# Beneteau First 38s5



## ktum6 (May 2, 2004)

I''ve been reading many of the threads on this board and I''ve seen many comments concerning the 38s5, both pro and con. I am considering buying one (1992) as I really like the lines and the feel of the boat. I am however, concerned that it''s a bit of a "lightweight" very light boat, and I''m not sure how it''ll handle in a chop.

I live in San Francisco so I intend to sail/race on the bay most of the time, but I''d like a boat that I can take up and down the coast under different conditions, cruise down to Mexico etc. I don''t intend to do any serious offshore passage. Other boats I''m looking at include the C&C 37+ and tartan 37s. Does anyone have first hand experience 
(good or bad) with the first 38s5?


Thanks,

kt.


----------



## Jeff_H (Feb 26, 2000)

I have a fair amount of time on the 38s5''s in apretty wide range of conditions. I really these boats. They offer a resonable balance of performance, comfort and build quality. Like the C&C 37+ they do have an IOR flat that is less than ideal beating upwind in a breeze. Personally I am not much of a fan of the C&C 37+. While Tartan 37''s (not Tartan 3700)are better upwind, they are miserable downwind in kind of seaway. 

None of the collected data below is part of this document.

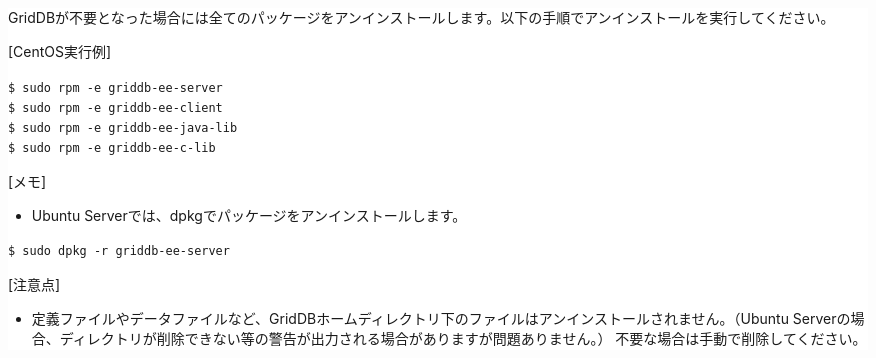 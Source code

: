 GridDBが不要となった場合には全てのパッケージをアンインストールします。以下の手順でアンインストールを実行してください。

[CentOS実行例]
```
$ sudo rpm -e griddb-ee-server
$ sudo rpm -e griddb-ee-client
$ sudo rpm -e griddb-ee-java-lib
$ sudo rpm -e griddb-ee-c-lib
```

[メモ]
- Ubuntu Serverでは、dpkgでパッケージをアンインストールします。
```
$ sudo dpkg -r griddb-ee-server
```

[注意点]

- 定義ファイルやデータファイルなど、GridDBホームディレクトリ下のファイルはアンインストールされません。（Ubuntu Serverの場合、ディレクトリが削除できない等の警告が出力される場合がありますが問題ありません。） 不要な場合は手動で削除してください。
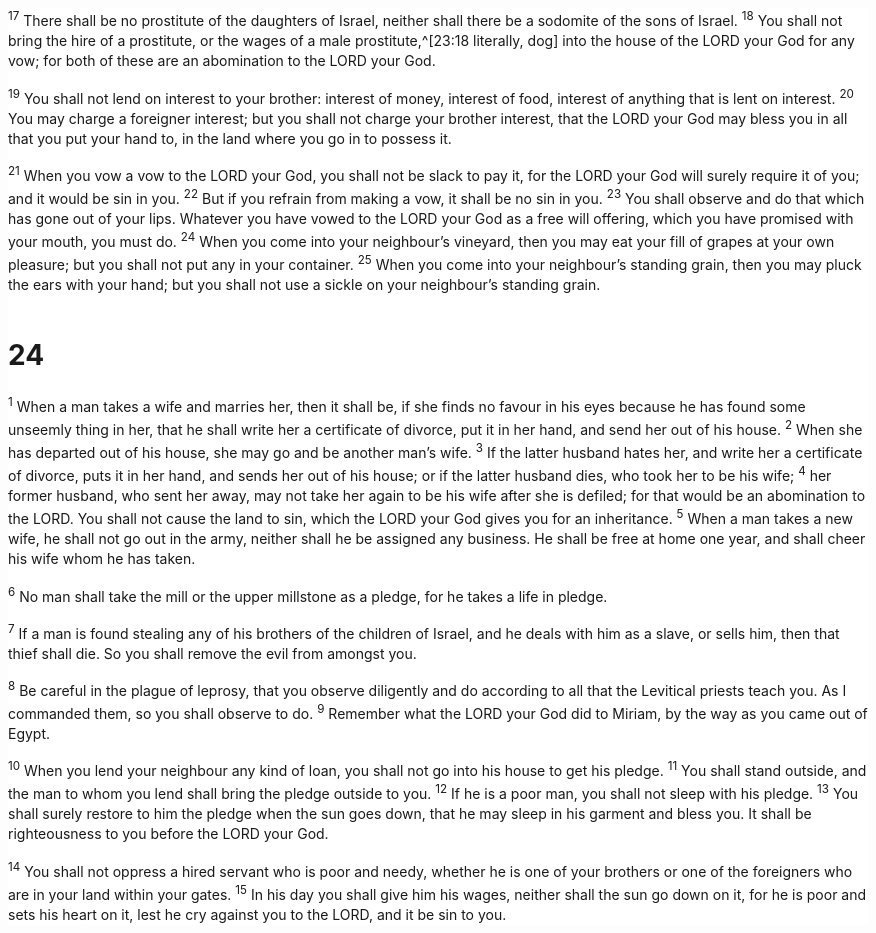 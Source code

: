 <sup>17</sup> There shall be no prostitute of the daughters of Israel, neither shall there be a sodomite of the sons of Israel. <sup>18</sup> You shall not bring the hire of a prostitute, or the wages of a male prostitute,^[23:18 literally, dog] into the house of the LORD your God for any vow; for both of these are an abomination to the LORD your God. 


<sup>19</sup> You shall not lend on interest to your brother: interest of money, interest of food, interest of anything that is lent on interest. <sup>20</sup> You may charge a foreigner interest; but you shall not charge your brother interest, that the LORD your God may bless you in all that you put your hand to, in the land where you go in to possess it. 

<sup>21</sup> When you vow a vow to the LORD your God, you shall not be slack to pay it, for the LORD your God will surely require it of you; and it would be sin in you. <sup>22</sup> But if you refrain from making a vow, it shall be no sin in you. <sup>23</sup> You shall observe and do that which has gone out of your lips. Whatever you have vowed to the LORD your God as a free will offering, which you have promised with your mouth, you must do. <sup>24</sup> When you come into your neighbour’s vineyard, then you may eat your fill of grapes at your own pleasure; but you shall not put any in your container. <sup>25</sup> When you come into your neighbour’s standing grain, then you may pluck the ears with your hand; but you shall not use a sickle on your neighbour’s standing grain. 

# 24 
<sup>1</sup> When a man takes a wife and marries her, then it shall be, if she finds no favour in his eyes because he has found some unseemly thing in her, that he shall write her a certificate of divorce, put it in her hand, and send her out of his house. <sup>2</sup> When she has departed out of his house, she may go and be another man’s wife. <sup>3</sup> If the latter husband hates her, and write her a certificate of divorce, puts it in her hand, and sends her out of his house; or if the latter husband dies, who took her to be his wife; <sup>4</sup> her former husband, who sent her away, may not take her again to be his wife after she is defiled; for that would be an abomination to the LORD. You shall not cause the land to sin, which the LORD your God gives you for an inheritance. <sup>5</sup> When a man takes a new wife, he shall not go out in the army, neither shall he be assigned any business. He shall be free at home one year, and shall cheer his wife whom he has taken. 

<sup>6</sup> No man shall take the mill or the upper millstone as a pledge, for he takes a life in pledge. 

<sup>7</sup> If a man is found stealing any of his brothers of the children of Israel, and he deals with him as a slave, or sells him, then that thief shall die. So you shall remove the evil from amongst you. 

<sup>8</sup> Be careful in the plague of leprosy, that you observe diligently and do according to all that the Levitical priests teach you. As I commanded them, so you shall observe to do. <sup>9</sup> Remember what the LORD your God did to Miriam, by the way as you came out of Egypt. 

<sup>10</sup> When you lend your neighbour any kind of loan, you shall not go into his house to get his pledge. <sup>11</sup> You shall stand outside, and the man to whom you lend shall bring the pledge outside to you. <sup>12</sup> If he is a poor man, you shall not sleep with his pledge. <sup>13</sup> You shall surely restore to him the pledge when the sun goes down, that he may sleep in his garment and bless you. It shall be righteousness to you before the LORD your God. 

<sup>14</sup> You shall not oppress a hired servant who is poor and needy, whether he is one of your brothers or one of the foreigners who are in your land within your gates. <sup>15</sup> In his day you shall give him his wages, neither shall the sun go down on it, for he is poor and sets his heart on it, lest he cry against you to the LORD, and it be sin to you.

I would suggest that given your price range, you might try to find a Beneteau 36.7. Although the interior on the 36.7 is a bit less jazzy, a 36.7 would be a better boat for the range of conditions that you will be sailing in. 

Jeff


----------



## ktum6 (May 2, 2004)

Jeff,

thanks for the comments. Can you elaborate on why you''re not a fan of the c&C 37+? Speaking of being "less than ideal" upwind (both for the 38.5 and 37+ I suppose, though the 38.5 seems more exposed) how much of that can be remedied by a dodger? 

Also, I''m pushing my price range on the c&c, (the 38.5 is a great deal right) so I''m also considering the 35.5 and c&c34+. I assume what you say for the 38.5 and 37+ also apply to these smaller boats. 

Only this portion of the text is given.